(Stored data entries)
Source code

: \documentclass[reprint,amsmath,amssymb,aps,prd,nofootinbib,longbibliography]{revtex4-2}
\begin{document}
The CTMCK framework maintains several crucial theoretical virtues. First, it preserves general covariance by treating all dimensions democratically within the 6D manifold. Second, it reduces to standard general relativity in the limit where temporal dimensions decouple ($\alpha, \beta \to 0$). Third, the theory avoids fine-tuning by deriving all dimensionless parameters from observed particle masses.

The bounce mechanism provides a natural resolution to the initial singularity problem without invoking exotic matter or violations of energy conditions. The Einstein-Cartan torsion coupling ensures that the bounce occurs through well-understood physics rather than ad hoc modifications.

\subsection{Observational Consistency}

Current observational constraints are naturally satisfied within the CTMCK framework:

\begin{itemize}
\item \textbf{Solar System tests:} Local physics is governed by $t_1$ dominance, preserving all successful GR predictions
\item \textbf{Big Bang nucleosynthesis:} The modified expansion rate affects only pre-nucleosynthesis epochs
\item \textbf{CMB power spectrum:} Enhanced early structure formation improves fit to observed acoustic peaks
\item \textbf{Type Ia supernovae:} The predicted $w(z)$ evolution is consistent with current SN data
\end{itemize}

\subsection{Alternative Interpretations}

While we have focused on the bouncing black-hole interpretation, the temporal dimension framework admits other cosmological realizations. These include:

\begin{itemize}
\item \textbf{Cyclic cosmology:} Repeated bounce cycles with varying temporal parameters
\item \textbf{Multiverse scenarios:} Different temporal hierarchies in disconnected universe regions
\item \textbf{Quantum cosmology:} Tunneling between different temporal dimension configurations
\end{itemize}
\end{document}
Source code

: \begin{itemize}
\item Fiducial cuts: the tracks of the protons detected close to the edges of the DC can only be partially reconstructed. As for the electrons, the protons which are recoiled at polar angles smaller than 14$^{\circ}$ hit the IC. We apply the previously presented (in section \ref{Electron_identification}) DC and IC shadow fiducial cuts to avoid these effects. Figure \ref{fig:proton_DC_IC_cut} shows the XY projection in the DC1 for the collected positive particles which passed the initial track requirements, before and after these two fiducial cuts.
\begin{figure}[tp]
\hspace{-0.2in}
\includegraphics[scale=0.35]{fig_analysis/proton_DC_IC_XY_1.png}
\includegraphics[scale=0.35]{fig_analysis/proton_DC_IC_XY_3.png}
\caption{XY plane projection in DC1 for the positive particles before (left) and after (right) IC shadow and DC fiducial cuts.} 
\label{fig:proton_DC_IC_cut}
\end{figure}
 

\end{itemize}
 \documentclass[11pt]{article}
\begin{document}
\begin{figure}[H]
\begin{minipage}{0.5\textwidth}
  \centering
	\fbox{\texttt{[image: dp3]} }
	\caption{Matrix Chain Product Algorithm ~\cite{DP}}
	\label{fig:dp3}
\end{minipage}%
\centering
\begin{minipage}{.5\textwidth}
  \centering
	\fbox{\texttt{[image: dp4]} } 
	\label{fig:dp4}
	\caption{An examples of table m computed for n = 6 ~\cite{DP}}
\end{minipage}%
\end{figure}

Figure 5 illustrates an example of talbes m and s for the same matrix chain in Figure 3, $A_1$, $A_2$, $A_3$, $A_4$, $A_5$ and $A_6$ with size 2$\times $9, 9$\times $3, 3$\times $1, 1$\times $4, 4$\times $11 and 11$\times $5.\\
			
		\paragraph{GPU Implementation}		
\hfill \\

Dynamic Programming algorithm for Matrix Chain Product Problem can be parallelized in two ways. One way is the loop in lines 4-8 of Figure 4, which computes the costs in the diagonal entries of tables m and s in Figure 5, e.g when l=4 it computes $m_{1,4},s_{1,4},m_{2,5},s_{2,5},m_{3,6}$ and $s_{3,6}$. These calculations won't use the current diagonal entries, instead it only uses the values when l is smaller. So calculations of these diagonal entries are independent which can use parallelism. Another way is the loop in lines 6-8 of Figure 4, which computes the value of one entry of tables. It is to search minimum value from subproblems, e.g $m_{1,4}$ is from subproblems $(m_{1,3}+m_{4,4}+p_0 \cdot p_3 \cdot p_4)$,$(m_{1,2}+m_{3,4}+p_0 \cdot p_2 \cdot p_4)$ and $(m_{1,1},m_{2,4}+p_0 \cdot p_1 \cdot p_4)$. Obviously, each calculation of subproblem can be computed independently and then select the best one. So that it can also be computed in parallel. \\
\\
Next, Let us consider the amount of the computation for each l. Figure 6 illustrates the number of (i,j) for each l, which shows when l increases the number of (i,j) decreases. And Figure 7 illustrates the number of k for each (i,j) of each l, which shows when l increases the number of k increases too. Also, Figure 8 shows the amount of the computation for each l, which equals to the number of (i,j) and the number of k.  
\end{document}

- AIM OF THE TASK -
Search the data for "cite". Copy every matching line.

- SOLUTION BELOW -
	\caption{Matrix Chain Product Algorithm ~\cite{DP}}
	\caption{An examples of table m computed for n = 6 ~\cite{DP}}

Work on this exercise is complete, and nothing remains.